I have been in touch recently with Pete Humphreys, son of the man who brought Roaring Emma, the sporting writer James Wentworth Day's 140- year old magnum 8 bore Joseph Lang, back to England. Pete is an all- round sportsman himself and heir to a rich heritage, especially in wildfowling, and a font of what may seem to be arcane lore to an American.
Americans, when they think of England, usually picture "driven" shoots and reared pheasants, using guns that cost as much as my house; more a rarefied and difficult mixture of farming and a shooting game than a communion with the wild. English coastal wildfowling, with its big guns and more egalitarian nature, is less familiar. In England, punt guns were for adventurers and romantics, not poachers or market hunters*; the possibility of a big shot was balanced by the difficulty of stalking birds on open water and the danger of going out on winter seas in a kayak- like craft, armed with a cannon that might weigh over 100 pounds.

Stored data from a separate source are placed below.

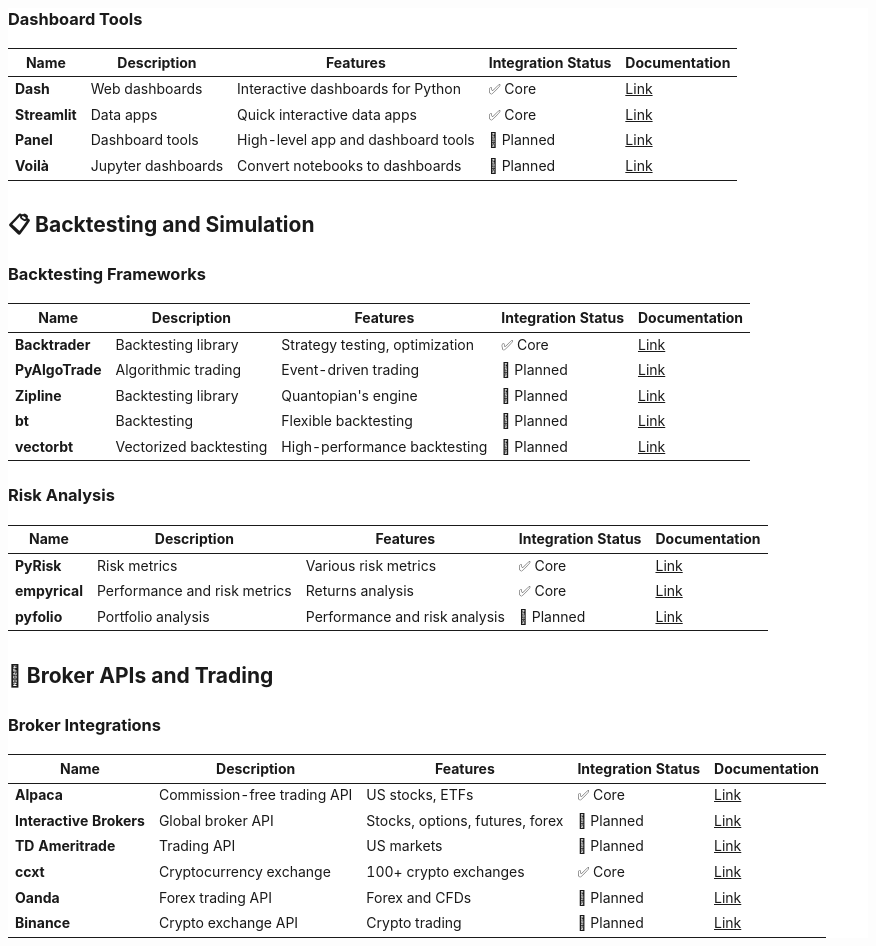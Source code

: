 ### Dashboard Tools

| Name          | Description        | Features                           | Integration Status | Documentation                         |
| ------------- | ------------------ | ---------------------------------- | ------------------ | ------------------------------------- |
| **Dash**      | Web dashboards     | Interactive dashboards for Python  | ✅ Core            | [Link](https://dash.plotly.com/)      |
| **Streamlit** | Data apps          | Quick interactive data apps        | ✅ Core            | [Link](https://streamlit.io/)         |
| **Panel**     | Dashboard tools    | High-level app and dashboard tools | 🔄 Planned         | [Link](https://panel.holoviz.org/)    |
| **Voilà**     | Jupyter dashboards | Convert notebooks to dashboards    | 🔄 Planned         | [Link](https://voila.readthedocs.io/) |

## 📋 Backtesting and Simulation

### Backtesting Frameworks

| Name            | Description            | Features                       | Integration Status | Documentation                                 |
| --------------- | ---------------------- | ------------------------------ | ------------------ | --------------------------------------------- |
| **Backtrader**  | Backtesting library    | Strategy testing, optimization | ✅ Core            | [Link](https://www.backtrader.com/)           |
| **PyAlgoTrade** | Algorithmic trading    | Event-driven trading           | 🔄 Planned         | [Link](https://gbeced.github.io/pyalgotrade/) |
| **Zipline**     | Backtesting library    | Quantopian's engine            | 🔄 Planned         | [Link](https://github.com/quantopian/zipline) |
| **bt**          | Backtesting            | Flexible backtesting           | 🔄 Planned         | [Link](https://github.com/pmorissette/bt)     |
| **vectorbt**    | Vectorized backtesting | High-performance backtesting   | 🔄 Planned         | [Link](https://vectorbt.dev/)                 |

### Risk Analysis

| Name          | Description                  | Features                      | Integration Status | Documentation                                   |
| ------------- | ---------------------------- | ----------------------------- | ------------------ | ----------------------------------------------- |
| **PyRisk**    | Risk metrics                 | Various risk metrics          | ✅ Core            | [Link](https://github.com/PyRisk)               |
| **empyrical** | Performance and risk metrics | Returns analysis              | ✅ Core            | [Link](https://github.com/quantopian/empyrical) |
| **pyfolio**   | Portfolio analysis           | Performance and risk analysis | 🔄 Planned         | [Link](https://github.com/quantopian/pyfolio)   |

## 🏦 Broker APIs and Trading

### Broker Integrations

| Name                    | Description                 | Features                        | Integration Status | Documentation                                         |
| ----------------------- | --------------------------- | ------------------------------- | ------------------ | ----------------------------------------------------- |
| **Alpaca**              | Commission-free trading API | US stocks, ETFs                 | ✅ Core            | [Link](https://alpaca.markets/)                       |
| **Interactive Brokers** | Global broker API           | Stocks, options, futures, forex | 🔄 Planned         | [Link](https://interactivebrokers.github.io/tws-api/) |
| **TD Ameritrade**       | Trading API                 | US markets                      | 🔄 Planned         | [Link](https://developer.tdameritrade.com/)           |
| **ccxt**                | Cryptocurrency exchange     | 100+ crypto exchanges           | ✅ Core            | [Link](https://github.com/ccxt/ccxt)                  |
| **Oanda**               | Forex trading API           | Forex and CFDs                  | 🔄 Planned         | [Link](https://developer.oanda.com/)                  |
| **Binance**             | Crypto exchange API         | Crypto trading                  | 🔄 Planned         | [Link](https://binance-docs.github.io/apidocs/)       |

Some seasons you might get only one or two good shots; in Colin Willock's book The Gun-Punt Adventure, published in 1958 and covered in my new book on sporting books, his first season's best shot was all of seven birds!
My old friend John "Johnny UK" Hill says it well: "... long may a few, specialist, intrepid 'fowlers ply the wild estuaries around the UK!... I have seen them depart from [wildfowler, conservationist, and artist] Peter Scott's lighthouse at Sutton Bridge, and later return, counting them back like old time aircraft, as if the weather changes, it can be a very dangerous activity. Local knowledge of tides, sandbanks and weather is crucial, [though] mobile phones and improved rescue services have mediated the modern day risk a little!" In a crowded island, the edge of the sea is still the edge of wilderness, danger, and adventure.
If you simply look at a punt gun you can see it is big, but how big? The one illustrated in the post below-- here is a shot from the gunner's perspective-- is one of three DOUBLE punt guns made by Holland and Holland, this one in 1900; it weighs 250 pounds and shoots twenty ounces of shot from each barrel.
Its owner also has a single- barreled Patstone with a 1 3/4 bore that shoots 32 ounces of BB's with 5 of black powder! (They got one shot last year). The Holland is, like all of its maker's products, something special, and has what may be a unique feature; according to Pete "The locks are set up so the 2 shots go off with a tiny delay... when the first barrel goes off, the gun lifts and the birds jump. The second barrel goes a split second later to shoot through the flock as it lifts." Or at least this is the theory; I suspect getting such a shot is still a product ot determination, skill, and luck.
Below, some illos from the ninth Edition of Greener's The Gun (1910), showing various punt gun actions. The last is a single H & H; put two side by side and you have an approximation of the one in the photos.
* Probably the greatest slaughter for commerce was accomplished with 12 bore repeaters rather than big guns. Browning patent autoloaders were favorites, though market hunters favored (prohibited) extended magazines. The number of birds rather than the nature of the tool was still the only factor that affected conservation, though I suppose banning a tool was not as stupid as, say, banning Italian immigrants ( a solution advocated along with banning Browning A5's by the irascible William Hornaday).
3 comments:
I remember The Wildfowler in Scotland by Millias as being very good on punt gunning.
WH
Sculling is the likely the closest thing to punt gunning in NA now as far as the stalk is concerned.
WH
Thanks for that Steve.
A Holland and Holland double punt gun, what a thing
What a thing to go with one's own lighthouse
I'll add it to the list of things I cant afford but feel by rights I should 'look after' for my kids, kids.